Honoring Ghetto Film School's 20th anniversary by presenting stories and art that reflect our evolution as an organization




The 2020 GFS International Thesis Team

Elisabeth Viel, Andrew Oh, Olivia Anton, and Yeneca Kim (pictured clockwise) 

are writing, directing, and producing the 2020 Los Angeles

and New York International Thesis Projects.


We asked them about their GFS stories, and how they approach making art now. 

What’s the best thing you’ve learned from being a Fellow at Ghetto Film School? 

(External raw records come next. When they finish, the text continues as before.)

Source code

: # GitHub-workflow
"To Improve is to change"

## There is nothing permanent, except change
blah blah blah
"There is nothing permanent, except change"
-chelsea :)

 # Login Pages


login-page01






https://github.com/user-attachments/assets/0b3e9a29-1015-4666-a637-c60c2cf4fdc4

Elisabeth, 18, GFS NY: I became a much stronger writer. My organization and communication skills have also grown, and transferred over to the way I learn other things. This year especially, with so many things changing, and our International Thesis shoot in South Korea being cancelled, I fully understood how everything doesn’t go as planned on a film shoot. The main goal is to make accommodations without losing the essence of the film. This has been an incredible learning experience about how to adapt when things are shifting so quickly.

Andrew, 17, GFS LA: I think I’m generally pretty punctual and a good communicator, but after GFS, I really understand the value of these skills. I feel more prepared to enter the professional film industry, and respect other people’s time - both with how effectively I communicate, and how I show up for others. I’m so grateful I got to be in an environment where teachers and filmmakers encouraged us to think, question, and speak up about everything. I also did the IRIS IN program with the Erika Film Foundation, and I’m so glad I got to delve into the production and distribution side of filmmaking. Sam, Tanja, and the entire team at EFF made it such an affirming and informative program.

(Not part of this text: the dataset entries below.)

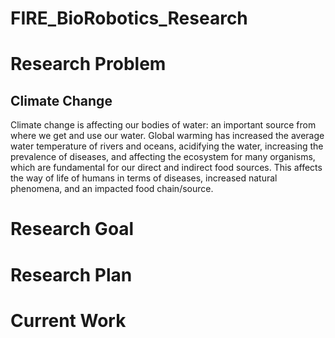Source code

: # FIRE_BioRobotics_Research
# Research Problem
## Climate Change
Climate change is affecting our bodies of water: an important source from where we get and use our water. Global warming  has increased the average water temperature of rivers and oceans, acidifying the water, increasing the prevalence of diseases, and affecting the ecosystem for many organisms, which are fundamental for our direct and indirect food sources. This affects the way of life of humans in terms of diseases, increased natural phenomena, and an impacted food chain/source. 

# Research Goal

# Research Plan
# Current Work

Yeneca, 18, GFS LA: The most important lesson I’ve learned is ceding control in my creative projects. I used to want to control every single aspect of a film I was making, but I think collaborating with my peers and learning from more experienced artists, has made me fully understand and appreciate how collaborative filmmaking is, and how that is precisely what makes filmmaking is exciting. I was really looking forward to shooting a film in South Korea, my  country of origin. But when that didn’t happen, I’ve been able to process all my experiences, both good and bad through the films I make, and GFS has been vital in helping me achieve that.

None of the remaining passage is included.